Par Alexandre Fontaine Rousseau

Si l'ONF n'est plus le géant qu'il fut autrefois, sa production documentaire demeure d'une régularité et d'une qualité constante et hautement respectable. Preuve parmi tant d'autres de cette affirmation, cette Vue du Sommet qu'orchestra Magnus Isacsson lors du fameux Sommet des Amériques du 20 avril 2001 à Québec. Durant les semaines précédants le Sommet de même que durant le Sommet lui-même, sept équipes de tournages suivent différents individus et différents groupes liés à cette rencontre politique et financière ainsi qu'aux manifestations qui prenaient place parallèlement à l'évènement. Toutes les perceptions possibles de l'évènement sont présentées, du volet sécurité aux réactions du milieu économiste en passant par toutes les variations imaginables de la masse militante s'étant rassemblée pour l'occasion.

En résulte un documentaire assez complet qui offre une vue d'ensemble franchement représentative de tous les enjeux et de toutes les positions possibles face aux évènements denses et confus de ce moment où les peuples d'Amérique sont venus réclamer dans la rue leur droit à une démocratie authentique. En fait, Vue du Sommet est un exemple remarquable de la méthodologie appliquée actuellement afin de réaliser un documentaire efficace et objectif sur un sujet donné. Gageons qu'il y avait au départ assez de matière tournée pour créer sept films différents sur chacun des intervenants du Sommet des Amériques que nous présente ce montage final alternant savamment entre diverses perspectives possibles.

En fait, on pourrait même reprocher à Vue du Sommet son absence de point de vue. Nous avons affaire à tout sauf à du cinéma engagé. S'enchainent les déclarations des membres de l'organisation SalAMI et de représentants de la CLAC sans que la caméra ne vienne favoriser quiconque. Même les politiciens qui de toute évidence accumulent les mensonges profitent du film d'Isacsson comme d'une tribune. Ils ont eux aussi droit de parole à cette assemblée des opinions. Est-ce une position lâche? C'est ce que certains disent, accusant cette vague de documentaires de l'objectivité absolue d'évacuer l'utilité réelle du cinéma de ses préoccupations. Doit-on présenter les choses telles qu'elles arrivent où offrir un point de vue au spectateur.

En bout de ligne, les deux approches se valent et se complètent. Vue du Sommet a comme pire défaut de ne pas traiter des enjeux internationaux liés à la ZLÉA et au phénomène de la mondialisation. Mais compte tenu du fait que quiconque s'intéressant au film d'Isacsson les connais probablement par coeur, était-il vraiment nécessaire de les étaler à nouveau? Le débat que semble vouloir soulever Vue du Sommet, c'est celui des méthodes de protestations. Somme toute, c'est l'action pacifique qui s'en prend à l'action directe voire violente et vice-versa, jusqu'à un certain point... Assistons-nous à l'échec des pacifistes au Sommet de Québec, ou à celui des altermondialistes s'étant improvisés terroristes amateurs?

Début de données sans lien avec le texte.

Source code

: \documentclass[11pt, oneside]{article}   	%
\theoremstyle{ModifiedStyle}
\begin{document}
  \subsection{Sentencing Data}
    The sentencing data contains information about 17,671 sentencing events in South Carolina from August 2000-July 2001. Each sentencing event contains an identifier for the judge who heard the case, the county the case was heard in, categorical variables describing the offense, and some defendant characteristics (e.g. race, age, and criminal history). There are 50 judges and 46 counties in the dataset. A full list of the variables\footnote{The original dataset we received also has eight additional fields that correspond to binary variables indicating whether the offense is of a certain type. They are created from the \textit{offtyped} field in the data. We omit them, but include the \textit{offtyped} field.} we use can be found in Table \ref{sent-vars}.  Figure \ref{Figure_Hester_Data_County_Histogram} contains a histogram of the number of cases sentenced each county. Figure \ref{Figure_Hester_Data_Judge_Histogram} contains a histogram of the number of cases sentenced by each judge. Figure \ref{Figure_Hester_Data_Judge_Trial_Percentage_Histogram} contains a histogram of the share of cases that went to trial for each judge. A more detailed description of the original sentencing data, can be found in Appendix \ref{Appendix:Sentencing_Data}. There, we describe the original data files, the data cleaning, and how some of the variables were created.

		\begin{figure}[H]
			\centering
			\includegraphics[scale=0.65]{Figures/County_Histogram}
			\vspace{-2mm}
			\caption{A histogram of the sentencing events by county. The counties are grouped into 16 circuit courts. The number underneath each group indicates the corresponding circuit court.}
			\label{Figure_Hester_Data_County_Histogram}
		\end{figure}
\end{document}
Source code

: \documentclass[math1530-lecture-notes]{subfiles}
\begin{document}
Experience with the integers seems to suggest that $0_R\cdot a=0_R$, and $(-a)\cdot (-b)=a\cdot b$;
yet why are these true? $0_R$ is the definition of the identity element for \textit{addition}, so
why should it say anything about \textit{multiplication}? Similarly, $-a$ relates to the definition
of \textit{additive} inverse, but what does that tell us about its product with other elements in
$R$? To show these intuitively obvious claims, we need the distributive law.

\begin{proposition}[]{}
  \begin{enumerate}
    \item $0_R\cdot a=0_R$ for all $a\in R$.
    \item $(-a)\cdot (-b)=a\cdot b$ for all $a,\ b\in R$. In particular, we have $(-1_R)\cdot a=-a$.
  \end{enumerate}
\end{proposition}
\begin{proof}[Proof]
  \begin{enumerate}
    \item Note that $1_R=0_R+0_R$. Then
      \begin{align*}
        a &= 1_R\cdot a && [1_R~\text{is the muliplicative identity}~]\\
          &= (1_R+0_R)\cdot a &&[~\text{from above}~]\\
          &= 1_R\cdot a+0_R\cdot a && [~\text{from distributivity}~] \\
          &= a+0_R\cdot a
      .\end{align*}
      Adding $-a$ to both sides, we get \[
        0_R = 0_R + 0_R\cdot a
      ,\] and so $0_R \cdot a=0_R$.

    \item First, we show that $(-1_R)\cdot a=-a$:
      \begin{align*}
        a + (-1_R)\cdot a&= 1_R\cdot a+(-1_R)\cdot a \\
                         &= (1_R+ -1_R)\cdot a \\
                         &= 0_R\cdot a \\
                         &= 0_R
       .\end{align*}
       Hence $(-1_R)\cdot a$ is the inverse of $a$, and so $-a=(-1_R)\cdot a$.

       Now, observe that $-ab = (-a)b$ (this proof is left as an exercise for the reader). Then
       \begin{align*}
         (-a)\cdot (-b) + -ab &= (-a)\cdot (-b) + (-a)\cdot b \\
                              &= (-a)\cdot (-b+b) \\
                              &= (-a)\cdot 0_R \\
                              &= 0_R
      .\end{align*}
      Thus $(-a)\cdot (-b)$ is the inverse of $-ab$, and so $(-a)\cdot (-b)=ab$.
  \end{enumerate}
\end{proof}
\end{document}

Encore une fois, le film d'Isacsson ne livre qu'un témoignage neutre des confrontations entre les deux mouvements et de leurs actions respectives. Ce qu'il rend tangible hors de tout doute, c'est l'effet néfaste de cette opposition intestinale qui divise les troupes d'opposition à la mondialisation corporative. C'est cette conclusion qu'il faut tirer de Vue du Sommet. Alors que leurs ennemis sont bien organisés et s'efforcent de présenter une façade unie et cohérente aux médias avec lesquels ils sont habitués d'interagir, les mouvements populaires se chicanent jusque sur le champ de bataille sur les méthodes à privilégier pour exprimer leur mécontentement. Alors qu'un camp a un beau discours bien préparé à vomir aux caméras, l'autre improvise un étalement de sentiments et d'opinions qu'il a au moins le mérite de penser réellement.

Somme toute, cette ambivalence face à Vue du Sommet est tout simplement due au fait que les évènements qu'il relate méritent plus qu'un seul documentaire. Mais ce melting-pot de toutes les contradictions et de toutes les positions que nous ont présenté sens dessus dessous en 2001 les médias traditionnels demeure intéressant justement parce qu'il nous offre une vue du sommet, à partir de laquelle notre vision de ce gigantesque bordel est plus claire. Partout sur l'échiquier se trouvent des gens qui aspirent finalement aux même choses sans pouvoir s'entendre sur le chemin à prendre pour atteindre ces objectifs. Peut-être est-ce la brèche fatale dans l'organisme altermondialiste tel qu'il est maintenant, trop ouvert d'esprit et consacré à la liberté d'opinion pour bien cibler sa charge.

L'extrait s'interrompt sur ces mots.